Collected data
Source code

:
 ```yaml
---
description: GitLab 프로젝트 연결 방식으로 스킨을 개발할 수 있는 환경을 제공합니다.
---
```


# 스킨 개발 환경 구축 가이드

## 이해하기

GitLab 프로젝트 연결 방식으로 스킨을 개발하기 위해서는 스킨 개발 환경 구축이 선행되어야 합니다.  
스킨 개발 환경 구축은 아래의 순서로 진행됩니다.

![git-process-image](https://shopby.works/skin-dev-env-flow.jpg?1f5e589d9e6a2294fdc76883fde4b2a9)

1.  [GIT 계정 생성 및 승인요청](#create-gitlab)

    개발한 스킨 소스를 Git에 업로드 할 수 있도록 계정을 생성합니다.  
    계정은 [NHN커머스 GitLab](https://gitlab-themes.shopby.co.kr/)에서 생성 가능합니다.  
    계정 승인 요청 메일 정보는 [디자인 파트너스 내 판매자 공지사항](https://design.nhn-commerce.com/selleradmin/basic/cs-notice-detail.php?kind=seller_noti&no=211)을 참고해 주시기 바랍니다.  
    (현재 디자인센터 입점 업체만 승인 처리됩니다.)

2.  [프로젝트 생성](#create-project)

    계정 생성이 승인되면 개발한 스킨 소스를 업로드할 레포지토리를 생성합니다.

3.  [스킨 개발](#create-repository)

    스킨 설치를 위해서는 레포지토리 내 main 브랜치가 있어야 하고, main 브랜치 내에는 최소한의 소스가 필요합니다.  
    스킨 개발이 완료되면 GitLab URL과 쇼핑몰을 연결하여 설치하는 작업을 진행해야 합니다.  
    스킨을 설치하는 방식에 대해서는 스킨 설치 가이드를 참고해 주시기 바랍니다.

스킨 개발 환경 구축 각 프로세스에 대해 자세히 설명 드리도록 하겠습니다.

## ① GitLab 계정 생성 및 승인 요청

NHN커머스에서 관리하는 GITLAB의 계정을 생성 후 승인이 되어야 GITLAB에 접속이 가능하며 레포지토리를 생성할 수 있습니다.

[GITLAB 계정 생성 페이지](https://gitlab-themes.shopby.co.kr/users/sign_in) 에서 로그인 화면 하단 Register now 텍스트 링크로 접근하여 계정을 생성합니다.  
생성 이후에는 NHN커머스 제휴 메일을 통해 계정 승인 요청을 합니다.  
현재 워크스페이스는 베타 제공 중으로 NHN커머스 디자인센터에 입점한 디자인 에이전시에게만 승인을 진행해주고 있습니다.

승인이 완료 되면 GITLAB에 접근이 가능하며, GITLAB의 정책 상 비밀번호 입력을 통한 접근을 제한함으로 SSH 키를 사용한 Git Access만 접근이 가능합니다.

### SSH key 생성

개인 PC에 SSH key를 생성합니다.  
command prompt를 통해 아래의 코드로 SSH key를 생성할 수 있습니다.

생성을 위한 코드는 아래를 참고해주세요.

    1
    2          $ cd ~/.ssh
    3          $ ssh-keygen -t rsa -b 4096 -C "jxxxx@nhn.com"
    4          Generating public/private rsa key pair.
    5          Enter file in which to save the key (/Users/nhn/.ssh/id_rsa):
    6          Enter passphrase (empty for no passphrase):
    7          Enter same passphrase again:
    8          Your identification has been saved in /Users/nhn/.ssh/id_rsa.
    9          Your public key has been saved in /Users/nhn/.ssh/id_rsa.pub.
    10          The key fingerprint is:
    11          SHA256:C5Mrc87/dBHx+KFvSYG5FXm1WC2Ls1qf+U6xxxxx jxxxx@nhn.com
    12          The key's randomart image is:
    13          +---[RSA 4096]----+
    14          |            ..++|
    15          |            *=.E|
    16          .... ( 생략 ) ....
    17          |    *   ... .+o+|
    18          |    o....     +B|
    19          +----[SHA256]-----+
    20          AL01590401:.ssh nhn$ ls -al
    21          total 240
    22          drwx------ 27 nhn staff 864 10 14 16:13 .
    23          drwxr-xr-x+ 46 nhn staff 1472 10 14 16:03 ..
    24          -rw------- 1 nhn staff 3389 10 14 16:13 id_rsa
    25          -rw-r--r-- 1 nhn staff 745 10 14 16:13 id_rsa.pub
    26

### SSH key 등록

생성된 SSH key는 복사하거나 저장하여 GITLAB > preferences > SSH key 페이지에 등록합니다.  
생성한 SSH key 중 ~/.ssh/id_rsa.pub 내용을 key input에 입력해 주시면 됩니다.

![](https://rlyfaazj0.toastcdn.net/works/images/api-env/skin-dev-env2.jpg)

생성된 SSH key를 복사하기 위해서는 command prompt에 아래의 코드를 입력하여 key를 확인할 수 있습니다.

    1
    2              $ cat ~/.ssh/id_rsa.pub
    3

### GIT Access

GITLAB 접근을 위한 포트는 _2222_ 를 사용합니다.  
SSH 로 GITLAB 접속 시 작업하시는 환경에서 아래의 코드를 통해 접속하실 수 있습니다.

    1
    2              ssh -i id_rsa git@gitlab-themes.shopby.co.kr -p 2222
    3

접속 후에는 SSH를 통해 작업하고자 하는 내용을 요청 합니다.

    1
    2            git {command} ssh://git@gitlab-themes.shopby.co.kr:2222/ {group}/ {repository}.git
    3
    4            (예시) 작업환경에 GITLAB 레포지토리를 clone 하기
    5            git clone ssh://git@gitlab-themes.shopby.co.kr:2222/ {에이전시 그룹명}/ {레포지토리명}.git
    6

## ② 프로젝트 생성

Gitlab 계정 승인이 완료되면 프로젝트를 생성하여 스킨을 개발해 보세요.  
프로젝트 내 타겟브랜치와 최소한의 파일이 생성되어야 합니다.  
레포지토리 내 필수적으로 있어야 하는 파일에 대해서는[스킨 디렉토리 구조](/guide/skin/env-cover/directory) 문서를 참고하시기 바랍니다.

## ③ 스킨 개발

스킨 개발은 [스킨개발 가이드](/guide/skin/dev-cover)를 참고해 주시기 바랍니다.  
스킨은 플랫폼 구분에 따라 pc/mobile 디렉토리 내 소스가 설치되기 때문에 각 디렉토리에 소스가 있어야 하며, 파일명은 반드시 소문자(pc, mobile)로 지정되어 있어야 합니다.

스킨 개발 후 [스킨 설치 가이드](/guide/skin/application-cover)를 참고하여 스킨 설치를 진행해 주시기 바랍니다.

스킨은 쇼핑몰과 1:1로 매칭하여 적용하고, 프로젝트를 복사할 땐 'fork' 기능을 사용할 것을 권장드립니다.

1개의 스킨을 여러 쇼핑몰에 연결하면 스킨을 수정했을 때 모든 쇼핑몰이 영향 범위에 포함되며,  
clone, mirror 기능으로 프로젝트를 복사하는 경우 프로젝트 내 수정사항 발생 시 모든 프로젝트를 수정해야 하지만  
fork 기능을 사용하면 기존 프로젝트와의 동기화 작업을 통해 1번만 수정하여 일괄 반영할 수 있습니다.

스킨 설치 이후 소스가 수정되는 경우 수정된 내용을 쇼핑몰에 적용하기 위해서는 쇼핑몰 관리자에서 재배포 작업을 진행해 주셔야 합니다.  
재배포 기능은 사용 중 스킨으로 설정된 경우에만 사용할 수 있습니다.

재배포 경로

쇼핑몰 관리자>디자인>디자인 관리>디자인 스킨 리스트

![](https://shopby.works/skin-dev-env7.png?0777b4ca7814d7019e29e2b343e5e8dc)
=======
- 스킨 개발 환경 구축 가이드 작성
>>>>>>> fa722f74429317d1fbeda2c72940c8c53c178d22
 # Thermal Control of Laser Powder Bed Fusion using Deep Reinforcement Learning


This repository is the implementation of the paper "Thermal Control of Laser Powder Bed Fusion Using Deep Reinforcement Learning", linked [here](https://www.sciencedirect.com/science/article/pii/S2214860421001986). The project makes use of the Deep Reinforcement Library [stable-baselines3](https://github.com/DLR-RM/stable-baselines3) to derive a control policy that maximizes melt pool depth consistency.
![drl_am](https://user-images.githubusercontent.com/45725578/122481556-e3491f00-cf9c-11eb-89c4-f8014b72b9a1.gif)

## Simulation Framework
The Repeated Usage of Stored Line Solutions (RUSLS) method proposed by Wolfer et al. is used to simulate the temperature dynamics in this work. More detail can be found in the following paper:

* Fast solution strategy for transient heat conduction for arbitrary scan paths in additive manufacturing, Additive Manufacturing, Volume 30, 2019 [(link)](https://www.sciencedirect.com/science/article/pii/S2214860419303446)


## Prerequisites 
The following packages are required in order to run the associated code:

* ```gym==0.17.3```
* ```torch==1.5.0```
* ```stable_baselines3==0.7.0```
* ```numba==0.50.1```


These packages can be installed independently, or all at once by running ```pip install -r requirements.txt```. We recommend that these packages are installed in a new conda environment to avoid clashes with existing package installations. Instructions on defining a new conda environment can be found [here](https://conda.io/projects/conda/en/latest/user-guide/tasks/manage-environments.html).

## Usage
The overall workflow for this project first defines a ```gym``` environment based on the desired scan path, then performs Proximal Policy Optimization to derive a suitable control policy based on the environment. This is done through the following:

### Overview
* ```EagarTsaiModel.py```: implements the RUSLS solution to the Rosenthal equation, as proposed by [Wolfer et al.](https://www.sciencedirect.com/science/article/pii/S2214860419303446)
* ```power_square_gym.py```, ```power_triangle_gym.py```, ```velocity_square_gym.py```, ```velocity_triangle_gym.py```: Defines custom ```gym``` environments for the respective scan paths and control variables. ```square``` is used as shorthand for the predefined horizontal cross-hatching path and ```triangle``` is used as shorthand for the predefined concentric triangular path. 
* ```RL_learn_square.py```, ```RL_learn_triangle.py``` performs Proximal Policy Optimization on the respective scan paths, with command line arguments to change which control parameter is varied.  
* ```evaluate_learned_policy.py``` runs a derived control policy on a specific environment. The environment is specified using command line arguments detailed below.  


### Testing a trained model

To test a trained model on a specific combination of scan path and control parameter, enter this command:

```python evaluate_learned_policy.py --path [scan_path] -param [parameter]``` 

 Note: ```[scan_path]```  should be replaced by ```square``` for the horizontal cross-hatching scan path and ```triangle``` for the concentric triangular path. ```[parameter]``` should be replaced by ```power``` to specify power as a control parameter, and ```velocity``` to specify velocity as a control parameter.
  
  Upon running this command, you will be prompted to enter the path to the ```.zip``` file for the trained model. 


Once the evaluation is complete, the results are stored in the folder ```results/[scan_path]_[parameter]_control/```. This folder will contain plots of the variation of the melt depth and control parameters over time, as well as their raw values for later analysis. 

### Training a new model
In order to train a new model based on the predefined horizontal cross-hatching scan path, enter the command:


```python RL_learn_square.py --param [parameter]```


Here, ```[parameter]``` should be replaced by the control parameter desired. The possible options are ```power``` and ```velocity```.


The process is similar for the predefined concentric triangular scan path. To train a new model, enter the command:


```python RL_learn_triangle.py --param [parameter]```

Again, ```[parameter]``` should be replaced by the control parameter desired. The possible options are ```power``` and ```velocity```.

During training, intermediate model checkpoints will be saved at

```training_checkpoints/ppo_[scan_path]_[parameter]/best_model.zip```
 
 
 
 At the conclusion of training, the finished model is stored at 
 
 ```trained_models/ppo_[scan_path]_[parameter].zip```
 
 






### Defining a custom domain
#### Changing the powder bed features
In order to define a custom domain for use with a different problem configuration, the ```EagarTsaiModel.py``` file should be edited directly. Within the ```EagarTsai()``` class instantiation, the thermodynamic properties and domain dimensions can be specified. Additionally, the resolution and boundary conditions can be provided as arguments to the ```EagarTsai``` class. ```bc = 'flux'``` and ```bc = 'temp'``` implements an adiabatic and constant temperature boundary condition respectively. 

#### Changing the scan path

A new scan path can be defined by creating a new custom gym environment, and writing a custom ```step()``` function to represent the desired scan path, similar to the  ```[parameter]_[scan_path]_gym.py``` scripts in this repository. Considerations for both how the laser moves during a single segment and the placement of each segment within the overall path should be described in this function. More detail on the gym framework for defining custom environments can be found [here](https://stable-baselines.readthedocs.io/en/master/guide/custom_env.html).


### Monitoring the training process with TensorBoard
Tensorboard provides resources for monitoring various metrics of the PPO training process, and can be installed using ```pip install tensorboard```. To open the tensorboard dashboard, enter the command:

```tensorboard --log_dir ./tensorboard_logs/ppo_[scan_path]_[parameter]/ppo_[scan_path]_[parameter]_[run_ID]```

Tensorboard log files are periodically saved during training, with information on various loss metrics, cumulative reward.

What is being asked: Could you retype exactly the lines from the first one of the records through the line containing "개발한 스킨 소스를 Git에 업로드 할 수 있도록 계정을 생성합니다.", both included, and nothing more?

Output for this task:
Source code

:
 ```yaml
---
description: GitLab 프로젝트 연결 방식으로 스킨을 개발할 수 있는 환경을 제공합니다.
---
```


# 스킨 개발 환경 구축 가이드

## 이해하기

GitLab 프로젝트 연결 방식으로 스킨을 개발하기 위해서는 스킨 개발 환경 구축이 선행되어야 합니다.  
스킨 개발 환경 구축은 아래의 순서로 진행됩니다.

![git-process-image](https://shopby.works/skin-dev-env-flow.jpg?1f5e589d9e6a2294fdc76883fde4b2a9)

1.  [GIT 계정 생성 및 승인요청](#create-gitlab)

    개발한 스킨 소스를 Git에 업로드 할 수 있도록 계정을 생성합니다.  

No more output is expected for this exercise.